The high-end segment of Dubai’s luxury market continues to allure global UHNWIs. In Q1 2025, twelve transactions exceeded $25 million, just shy of the 15 deals recorded in the previous quarter. These figures highlight a sustained demand for unique luxury homes, keeping appetite high even in the face of limited supply.

Demand significantly surpasses supply, particularly in the ultra-luxury category. The number of new villas launched at the highest price points has diminished sharply. In 2023, there were virtually no new villas introduced in the Dh5,000-plus psf category, and only 16 have come to market at this level in 2024. Additionally, supply in the Dh2,000-3,000 psf range, which encompasses many prime properties, dropped by 57 percent year-on-year, while the Dh3,000-5,000 psf segment declined by 39 percent.

Nicholas Spencer, a partner at Knight Frank, noted, “Dubai has firmly established itself as a top destination for HNWIs seeking both personal homes and investment prospects. Our research estimates that global HNWIs have designated around $4.4 billion for investment in Dubai’s residential market, representing a 76 percent increase from 2023.”

The overall residential landscape in Dubai remains strong, with transaction volumes reaching nearly 170,000 deals in 2024, valued at approximately $115 billion. Notably, homes priced at $10 million or more accounted for about 6 percent of the total sales value, underscoring the significance of the high-end segment.

Wealth levels significantly shape buying preferences. For example, 78 percent of those with personal wealth exceeding $15 million express interest in properties in Dubai, with the average purchase budget among GCC-based HNWIs set at $3.1 million. Among ultra-wealthy investors, 25 percent are prepared to invest between $60 million and $80 million in a Dubai residence, while 16 percent are considering purchases that exceed $80 million.

In addition to market trends, Knight Frank emphasizes the increasing influence of family offices in the region. These organizations, which manage wealth across generations, are increasingly drawn to Dubai and Abu Dhabi due to their advanced legal structures and favorable regulations. Buthainah Albaity, Partner and Head of Private Capital and Family Enterprises for Mena, noted the intense competition among regional countries to attract these offices, recognizing their potential to stimulate long-term investment, innovation, and economic stability.

With projections indicating that approximately $84 trillion will be transferred across generations globally over the next two decades, the Middle East is already witnessing a sizable wealth transfer.

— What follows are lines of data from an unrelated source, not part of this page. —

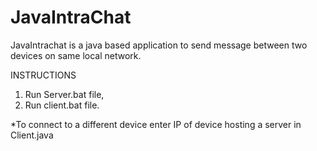 # JavaIntraChat
JavaIntrachat is a java based application to send message between two devices on same local network.

INSTRUCTIONS

1. Run Server.bat file,
2. Run client.bat file.

*To connect to a different device enter IP of device hosting a server in Client.java
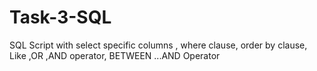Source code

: # Task-3-SQL
SQL Script with select  specific columns , where clause, order by clause, Like ,OR ,AND operator, BETWEEN ...AND Operator  
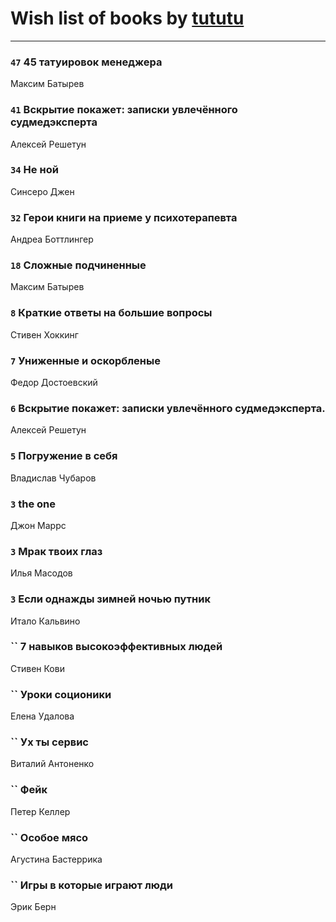 # Wish list of books by [tututu](http://vk.com/id135685382)
---

### `47` 45 татуировок менеджера
Максим Батырев

### `41` Вскрытие покажет: записки увлечённого судмедэксперта
Алексей Решетун

### `34` Не ной
Синсеро Джен

### `32` Герои книги на приеме у психотерапевта
Андреа Боттлингер

### `18` Сложные подчиненные
Максим Батырев

### `8` Краткие ответы на большие вопросы
Стивен Хоккинг

### `7` Униженные и оскорбленые
Федор Достоевский

### `6` Вскрытие покажет: записки увлечённого судмедэксперта.
Алексей Решетун

### `5` Погружение в себя
Владислав Чубаров

### `3` the one
Джон Маррс

### `3` Мрак твоих глаз
Илья Масодов

### `3` Если однажды зимней ночью путник
Итало Кальвино

### `` 7 навыков высокоэффективных людей
Стивен Кови

### `` Уроки соционики
Елена Удалова

### `` Ух ты сервис
Виталий Антоненко

### `` Фейк
Петер Келлер

### `` Особое мясо
Агустина Бастеррика

### `` Игры в которые играют люди
Эрик Берн

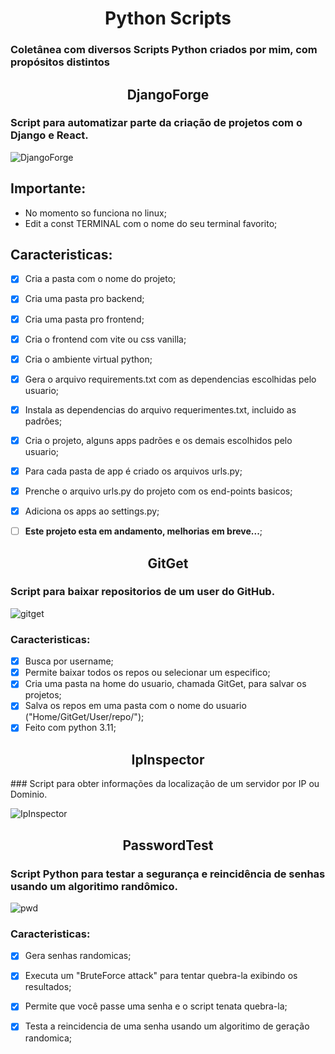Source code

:<h1 align="center"> Python Scripts </h1>

### Coletânea com diversos Scripts Python criados por mim, com propósitos distintos

<h2 align="center"> DjangoForge </h2>

### Script para automatizar parte da criação de projetos com o Django e React.
![DjangoForge](https://github.com/plotzZzky/PythonScripts/assets/12895974/e9639321-c562-4b70-80ac-9990e0e3e34d)

## Importante:
- No momento so funciona no linux;
- Edit a const TERMINAL com o nome do seu terminal favorito;

## Caracteristicas:
- [x] Cria a pasta com o nome do projeto;
- [x] Cria uma pasta pro backend;
- [x] Cria uma pasta pro frontend;
- [x] Cria o frontend com vite ou css vanilla;
- [x] Cria o ambiente virtual python;
- [x] Gera o arquivo requirements.txt com as dependencias escolhidas pelo usuario;
- [x] Instala as dependencias do arquivo requerimentes.txt, incluido as padrôes;
- [x] Cria o projeto, alguns apps padrões e os demais escolhidos pelo usuario;
- [x] Para cada pasta de app é criado os arquivos urls.py;
- [x] Prenche o arquivo urls.py do projeto com os end-points basicos;
- [x] Adiciona os apps ao settings.py;
- [ ] **Este projeto esta em andamento, melhorias em breve...**;


<h2 align="center"> GitGet </h2>
  
### Script para baixar repositorios de um user do GitHub.

![gitget](https://github.com/plotzZzky/PythonScripts/assets/12895974/f9ece8f3-3275-4d3f-b08e-8fb620fdbb46)

### Caracteristicas:

- [x] Busca por username;
- [x] Permite baixar todos os repos ou selecionar um especifico;
- [x] Cria uma pasta na home do usuario, chamada GitGet, para salvar os projetos;
- [x] Salva os repos em uma pasta com o nome do usuario ("Home/GitGet/User/repo/");
- [x] Feito com python 3.11;

<h2 align="center"> IpInspector </h2>
### Script para obter informações da localização de um servidor por IP ou Dominio.

![IpInspector](https://github.com/plotzZzky/PythonScripts/assets/12895974/77779a7b-6f39-4e60-9049-9193430ff3a8)


<h2 align="center"> PasswordTest </h2>

### Script Python para testar a segurança e reincidência de senhas usando um algoritimo randômico.

![pwd](https://user-images.githubusercontent.com/12895974/216612141-c7242bb9-743e-4c51-813a-c05686602710.png)

### Caracteristicas:
- [x] Gera senhas randomicas;
- [x] Executa um "BruteForce attack" para tentar quebra-la exibindo os resultados;
- [x] Permite que você passe uma senha e o script tenata quebra-la;
- [x] Testa a reincidencia de uma senha usando um algoritimo de geração randomica;

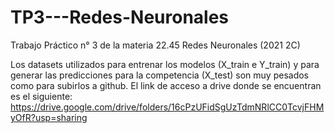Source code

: # TP3---Redes-Neuronales
Trabajo Práctico n° 3 de la materia 22.45 Redes Neuronales (2021 2C)

Los datasets utilizados para entrenar los modelos (X_train e Y_train) y para generar las predicciones para la competencia (X_test) son muy pesados como para subirlos a github. El link de acceso a drive donde se encuentran es el siguiente: https://drive.google.com/drive/folders/16cPzUFidSgUzTdmNRlCC0TcvjFHMyOfR?usp=sharing
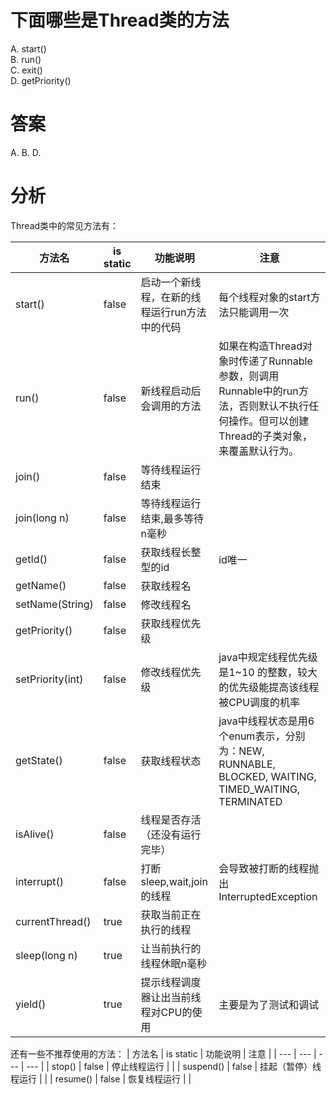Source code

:# 下面哪些是Thread类的方法

A. start\(\)  
B. run\(\)  
C. exit\(\)  
D. getPriority\(\)

# 答案

A. B. D.

# 分析

Thread类中的常见方法有：

| 方法名 | is static | 功能说明 | 注意 |
| --- | --- | --- | --- |
| start\(\) | false | 启动一个新线程，在新的线程运行run方法中的代码 | 每个线程对象的start方法只能调用一次 |
| run\(\) | false | 新线程启动后会调用的方法 | 如果在构造Thread对象时传递了Runnable参数，则调用Runnable中的run方法，否则默认不执行任何操作。但可以创建Thread的子类对象，来覆盖默认行为。 |
| join() | false | 等待线程运行结束 |  |
| join(long n) | false | 等待线程运行结束,最多等待n毫秒 |  |
| getId() | false | 获取线程长整型的id | id唯一 |
| getName() | false | 获取线程名 |  |
| setName(String) | false | 修改线程名 |  |
| getPriority() | false | 获取线程优先级 |  |
| setPriority(int) | false | 修改线程优先级 | java中规定线程优先级是1~10 的整数，较大的优先级能提高该线程被CPU调度的机率 |
| getState() | false | 获取线程状态 | java中线程状态是用6个enum表示，分别为：NEW, RUNNABLE, BLOCKED, WAITING, TIMED_WAITING, TERMINATED |
| isAlive() | false | 线程是否存活（还没有运行完毕） |  |
| interrupt() | false | 打断sleep,wait,join的线程 | 会导致被打断的线程抛出InterruptedException |
| currentThread\(\) | true | 获取当前正在执行的线程 |  |
| sleep\(long n\) | true | 让当前执行的线程休眠n毫秒 |  |
| yield\(\) | true | 提示线程调度器让出当前线程对CPU的使用 | 主要是为了测试和调试 |

还有一些不推荐使用的方法：
| 方法名 | is static | 功能说明 | 注意 |
| --- | --- | --- | --- |
| stop() | false | 停止线程运行 |  |
| suspend() | false | 挂起（暂停）线程运行 |  |
| resume() | false | 恢复线程运行 |  |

In Saudi Arabia, many family businesses are transitioning leadership from second to third generations, with Dubai and Abu Dhabi becoming preferred locations for setting up trusts and managing cross-border assets.

Outside the UAE, other Middle Eastern markets are also demonstrating growth potential. In Saudi Arabia, residential property continues to attract significant interest, especially in the holy cities of Makkah and Madinah. Knight Frank’s research suggests approximately $2 billion of potential investment is being contemplated by HNWIs from nine Muslim-majority nations, mainly for personal residences in these revered cities.

Qatar’s real estate market is gaining traction as well, with $537.5 million of private capital actively looking for residential opportunities, out of an estimated $3.2 billion in sales projected for 2024. Meanwhile, Egypt’s real estate sector continues to be highly appealing to GCC investors, with a strong preference for residential properties, branded residences, and retail environments.